La destreza de Raku para el jiu-jitsu, lo que ahora conocemos como judo, se hizo legendaria, y, aparte de rememorar un arte de la pesca de bajura, sirvió para denominar a cualquier clase de lucha en la que predominasen las zancadillas y los agarrones sobre los puñetazos. Cuando yo era escolar, las peleas entre compañeros de colegio se desarrollaban de dos formas: a piñas o a racú, y los contendientes elegían la una o la otra en función de la especialidad que les resultase más favorable, como en los duelos medievales.

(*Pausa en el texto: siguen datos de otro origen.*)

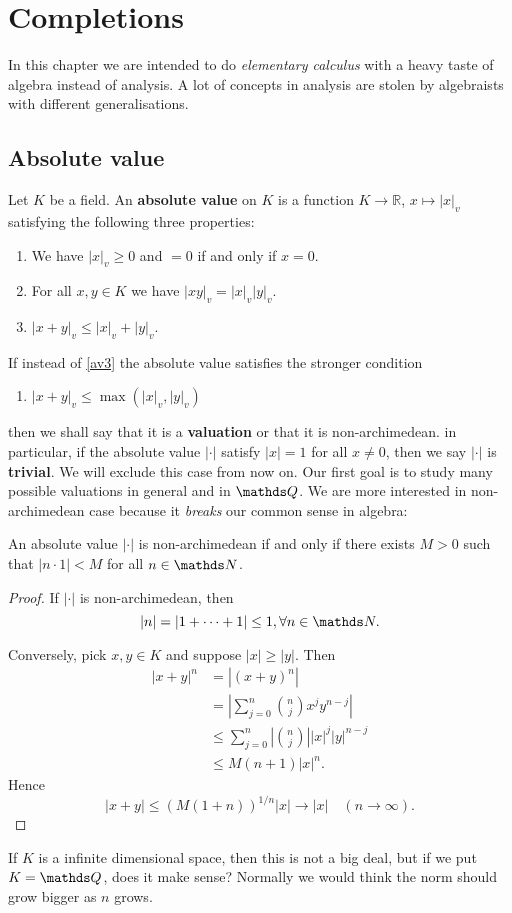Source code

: \chapter{Completions}
	In this chapter we are intended to do \textit{elementary calculus} with a heavy taste of algebra instead of analysis. A lot of concepts in analysis are stolen by algebraists with different generalisations.
	\section{Absolute value}
		Let $K$ be a field. An \textbf{absolute value} on $K$ is a function $K \to \mathbb{R}$, $x \mapsto |x|_v$ satisfying the following three properties:
		\begin{enumerate}[start=1,label={\bfseries AV \arabic*}]
			\item We have $|x|_v \ge 0$ and $=0$ if and only if $x = 0$.
			\item For all $x,y \in K$ we have $|xy|_v = |x|_v|y|_v$.
			\item $|x+y|_v \le |x|_v + |y|_v$. \label{av3}
		\end{enumerate}
	
		If instead of \ref{av3} the absolute value satisfies the stronger condition
		\begin{enumerate}[start=4,label={\bfseries AV \arabic*}]
			\item $|x+y|_v \le \max(|x|_v,|y|_v)$
		\end{enumerate}
		then we shall say that it is a \textbf{valuation} or that it is non-archimedean. in particular, if the absolute value $|\cdot|$ satisfy $|x|=1$ for all $x \ne 0$, then we say $|\cdot|$ is \textbf{trivial}. We will exclude this case from now on. Our first goal is to study many possible valuations in general and in $\Q$. We are more interested in non-archimedean case because it \textit{breaks} our common sense in algebra:
		\begin{theorem}
			An absolute value $|\cdot|$ is non-archimedean if and only if there exists $M>0$ such that $|n \cdot 1|<M$ for all $n \in \N$.
		\end{theorem}
		\begin{proof}
			If $|\cdot|$ is non-archimedean, then
			\[
				|n| = |1+\cdots+1| \le 1, \forall n \in \N.
			\]
			
			Conversely, pick $x,y \in K$ and suppose $|x| \ge |y|$. Then
			\[
				\begin{aligned}
					|x+y|^n &= |(x+y)^n| \\
							&= \left|\sum_{j=0}^{n}{n \choose j}x^jy^{n-j}\right| \\
							&\le \sum_{j=0}^{n}\left|{n \choose j} \right||x|^j|y|^{n-j} \\
							&\le M(n+1)|x|^n.
				\end{aligned}
			\]
			Hence
			\[
				|x+y| \le \left(M(1+n)\right)^{1/n}|x| \to |x| \quad (n \to \infty).
			\]
		\end{proof}
		If $K$ is a infinite dimensional space, then this is not a big deal, but if we put $K=\Q$, does it make sense? Normally we would think the norm should grow bigger as $n$ grows.
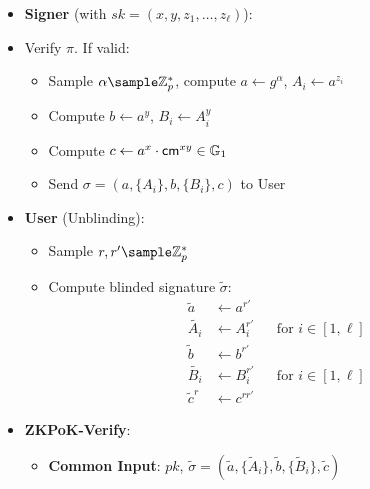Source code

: {\begin{itemize}
\begin{itemize}
        \item \textbf{Signer} (with $sk = (x, y, z_1, \ldots, z_\ell)$):
        \item Verify $\pi$. If valid:
                
        \begin{itemize}
            \item Sample $\alpha \sample \Z_p^*$, compute $a \gets g^\alpha$, $A_i \gets a^{z_i}$
            \item Compute $b \gets a^y$, $B_i \gets A_i^y$
            \item Compute $c \gets a^x \cdot \mathsf{cm}^{xy} \in \mathbb{G}_1$
            \item Send $\sigma = (a, \{A_i\}, b, \{B_i\}, c)$ to User
        \end{itemize}


        \item \textbf{User} (Unblinding):
            \begin{itemize}
                \item Sample $r, r' \sample \Z_p^*$
                \item Compute blinded signature $\tilde{\sigma}$:
                    \begin{align*}
                        \tilde{a} &\gets a^{r'} \\
                        \tilde{A_i} &\gets A_i^{r'} && \text{for } i \in [1,\ell] \\
                        \tilde{b} &\gets b^{r'} \\
                        \tilde{B_i} &\gets B_i^{r'} && \text{for } i \in [1,\ell] \\
                        \tilde{c}^r &\gets c^{r r'}
                    \end{align*}
            \end{itemize}

    \item \textbf{ZKPoK-Verify}:
    \begin{itemize}
        \item \textbf{Common Input}: $pk$, $\tilde{\sigma} = (\tilde{a}, \{\tilde{A}_i\}, \tilde{b}, \{\tilde{B}_i\}, \tilde{c})$
        

\end{itemize}
\end{itemize}
\end{itemize}}
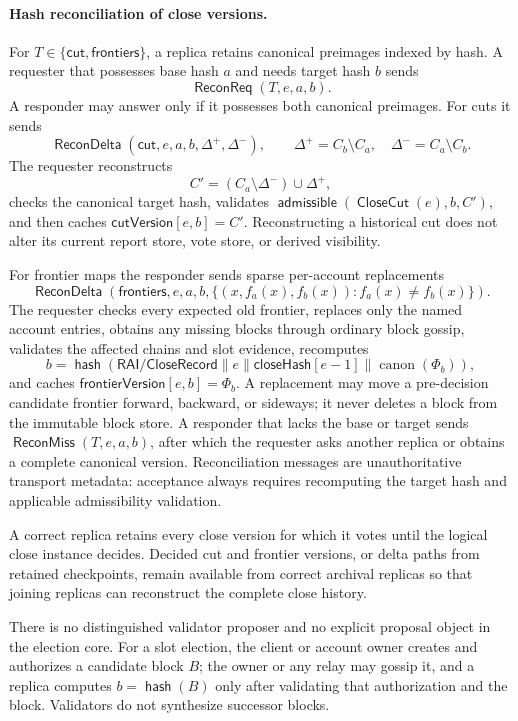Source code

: \documentclass[sigplan,twocolumn,review,anonymous]{acmart}
\newcommand{\func}[1]{\operatorname{\mathsf{#1}}}
\newcommand{\hash}{\func{hash}}
\newcommand{\CloseCut}{\func{CloseCut}}
\newcommand{\admissible}{\func{admissible}}
\newcommand{\closeHash}{\mathsf{closeHash}}
\newcommand{\cutVersion}{\mathsf{cutVersion}}
\newcommand{\frontierVersion}{\mathsf{frontierVersion}}
\newcommand{\ReconReq}{\func{ReconReq}}
\newcommand{\ReconDelta}{\func{ReconDelta}}
\newcommand{\ReconMiss}{\func{ReconMiss}}
\begin{document}
\paragraph{Hash reconciliation of close versions.}
For \(T\in\{\mathsf{cut},\mathsf{frontiers}\}\), a replica retains canonical preimages indexed by
hash.  A requester that possesses base hash \(a\) and needs target hash \(b\) sends
\[
\ReconReq(T,e,a,b).
\]
A responder may answer only if it possesses both canonical preimages.  For cuts it sends
\[
\ReconDelta(\mathsf{cut},e,a,b,\Delta^+,\Delta^-),
\qquad
\Delta^+=C_b\setminus C_a,
\quad
\Delta^-=C_a\setminus C_b.
\]
The requester reconstructs
\[
C'=(C_a\setminus\Delta^-)\cup\Delta^+,
\]
checks the canonical target hash, validates \(\admissible(\CloseCut(e),b,C')\), and then caches
\(\cutVersion[e,b]=C'\).  Reconstructing a historical cut does not alter its current report store, vote store, or derived visibility.

For frontier maps the responder sends sparse per-account replacements
\[
\ReconDelta(\mathsf{frontiers},e,a,b,
\{(x,f_a(x),f_b(x)):f_a(x)\neq f_b(x)\}).
\]
The requester checks every expected old frontier, replaces only the named account entries, obtains any
missing blocks through ordinary block gossip, validates the affected chains and slot evidence, recomputes
\[
b=\hash(\mathsf{RAI/CloseRecord}\parallel e\parallel\closeHash[e-1]
\parallel\operatorname{canon}(\Phi_b)),
\]
and caches \(\frontierVersion[e,b]=\Phi_b\).  A replacement may move a pre-decision candidate frontier
forward, backward, or sideways; it never deletes a block from the immutable block store.  A responder
that lacks the base or target sends \(\ReconMiss(T,e,a,b)\), after which the requester asks another
replica or obtains a complete canonical version.  Reconciliation messages are unauthoritative transport
metadata: acceptance always requires recomputing the target hash and applicable admissibility validation.

A correct replica retains every close version for which it votes until the logical close instance
decides.  Decided cut and frontier versions, or delta paths from retained checkpoints, remain available
from correct archival replicas so that joining replicas can reconstruct the complete close history.

There is no distinguished validator proposer and no explicit proposal object in the election core.
For a slot election, the client or account owner creates and authorizes a candidate block \(B\); the
owner or any relay may gossip it, and a replica computes \(b=\hash(B)\) only after validating that
authorization and the block.  Validators do not synthesize successor blocks.
\end{document}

La pelea a piñas se desarrollaba con los puños desnudos, como en el boxeo de la época anterior a las reglas del marqués de Queensberry (1889), que introdujo el uso de los guantes de crin para mitigar la brutalidad del desafío. Y la pelea a racú, como queda descrito más arriba, dando por ganador a quien tirase a tierra al contrario y allí lo inmovilizase, siquiera momentáneamente. No había, por supuesto, árbitro, aunque sí muchos espectadores, y las reclamaciones eran innumerables, sobre todo si se estaba en desventaja. Ni qué decir tiene que la especialidad más escogida era la de a racú porque evitaba llegar a casa con un ojo morado o con un diente flojo, y solía terminar con algo de barro en el jersey o en el pantalón.

El que esto escribe, que nunca fue muy belicoso, solo se peleó dos veces a piñas. La primera contra un compañero más bajo pero muy habilidoso, que me colocó un puñetazo en la oreja y dio por terminada la pelea para irse a su casa a comer. Y la segunda ante otro de mi peso y estatura al que acerté a darle en la nariz. Empezó a sangrar y dimos por concluida la actuación. Luego, nos hicimos buenos amigos porque las peleas entre escolares (si se siguen las reglas de la caballería andante) ayudan a apreciar las virtudes ajenas.

Ignoraba yo que la expresión a racú provenía de aquel luchador japonés que fue admirado en Galicia en los inicios del siglo XX pero el maestro Méndez Ferrín me lo ha esclarecido.